What you need to do »
Could you filter the records below down to the lines that include the word "concept"?
══ Information
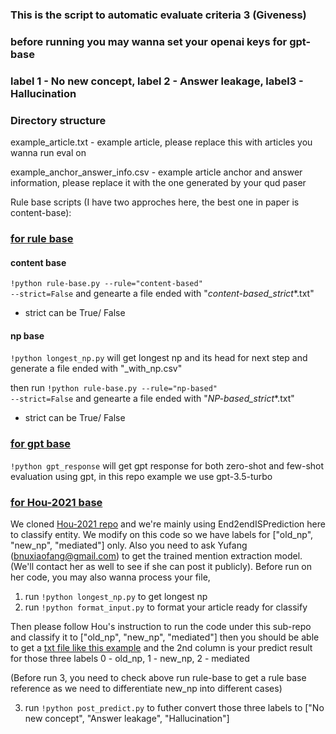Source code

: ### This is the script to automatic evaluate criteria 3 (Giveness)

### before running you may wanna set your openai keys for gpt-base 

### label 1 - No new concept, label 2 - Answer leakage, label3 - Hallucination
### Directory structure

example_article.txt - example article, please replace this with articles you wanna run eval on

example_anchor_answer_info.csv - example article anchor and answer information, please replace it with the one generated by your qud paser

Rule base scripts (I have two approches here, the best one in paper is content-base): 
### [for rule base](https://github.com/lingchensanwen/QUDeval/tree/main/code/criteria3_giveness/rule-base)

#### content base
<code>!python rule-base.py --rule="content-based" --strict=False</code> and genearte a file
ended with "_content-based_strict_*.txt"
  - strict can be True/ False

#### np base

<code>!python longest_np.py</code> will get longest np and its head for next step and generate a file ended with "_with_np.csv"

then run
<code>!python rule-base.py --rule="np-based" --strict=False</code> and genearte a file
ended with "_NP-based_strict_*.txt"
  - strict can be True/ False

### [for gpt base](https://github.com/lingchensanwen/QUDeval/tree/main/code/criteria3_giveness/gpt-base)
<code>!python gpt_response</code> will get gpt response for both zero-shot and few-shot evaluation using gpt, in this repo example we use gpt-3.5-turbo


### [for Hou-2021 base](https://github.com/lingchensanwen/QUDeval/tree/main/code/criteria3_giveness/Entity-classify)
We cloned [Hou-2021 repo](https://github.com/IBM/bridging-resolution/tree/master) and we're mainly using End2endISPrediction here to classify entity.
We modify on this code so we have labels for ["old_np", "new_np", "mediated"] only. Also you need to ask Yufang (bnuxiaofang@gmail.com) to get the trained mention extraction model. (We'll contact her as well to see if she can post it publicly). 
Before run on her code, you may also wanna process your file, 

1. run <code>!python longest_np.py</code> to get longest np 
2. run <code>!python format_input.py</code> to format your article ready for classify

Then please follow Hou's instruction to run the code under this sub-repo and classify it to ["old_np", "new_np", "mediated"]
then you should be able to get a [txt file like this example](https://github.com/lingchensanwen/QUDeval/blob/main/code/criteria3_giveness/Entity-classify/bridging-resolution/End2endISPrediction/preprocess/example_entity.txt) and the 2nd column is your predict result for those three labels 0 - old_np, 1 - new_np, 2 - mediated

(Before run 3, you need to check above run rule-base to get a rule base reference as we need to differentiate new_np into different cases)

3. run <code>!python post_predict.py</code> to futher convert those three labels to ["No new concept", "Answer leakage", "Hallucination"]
════
══ Information
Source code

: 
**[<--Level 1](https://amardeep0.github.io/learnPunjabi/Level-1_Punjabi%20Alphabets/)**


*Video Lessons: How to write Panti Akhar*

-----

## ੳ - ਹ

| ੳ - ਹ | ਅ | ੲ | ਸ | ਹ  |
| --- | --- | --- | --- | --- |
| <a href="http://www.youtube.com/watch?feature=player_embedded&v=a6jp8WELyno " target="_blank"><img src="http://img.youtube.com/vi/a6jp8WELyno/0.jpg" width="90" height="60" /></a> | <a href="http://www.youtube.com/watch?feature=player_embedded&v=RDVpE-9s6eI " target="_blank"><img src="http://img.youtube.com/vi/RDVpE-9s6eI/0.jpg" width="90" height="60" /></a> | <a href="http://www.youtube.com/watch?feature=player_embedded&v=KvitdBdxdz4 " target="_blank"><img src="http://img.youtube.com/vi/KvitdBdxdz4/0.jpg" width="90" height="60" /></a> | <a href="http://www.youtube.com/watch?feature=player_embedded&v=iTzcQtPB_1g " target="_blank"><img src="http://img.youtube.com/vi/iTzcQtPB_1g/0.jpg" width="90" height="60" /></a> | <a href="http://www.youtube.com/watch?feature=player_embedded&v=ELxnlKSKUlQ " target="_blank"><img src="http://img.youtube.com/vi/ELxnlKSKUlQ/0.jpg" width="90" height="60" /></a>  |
════
Task result »
### label 1 - No new concept, label 2 - Answer leakage, label3 - Hallucination
3. run <code>!python post_predict.py</code> to futher convert those three labels to ["No new concept", "Answer leakage", "Hallucination"]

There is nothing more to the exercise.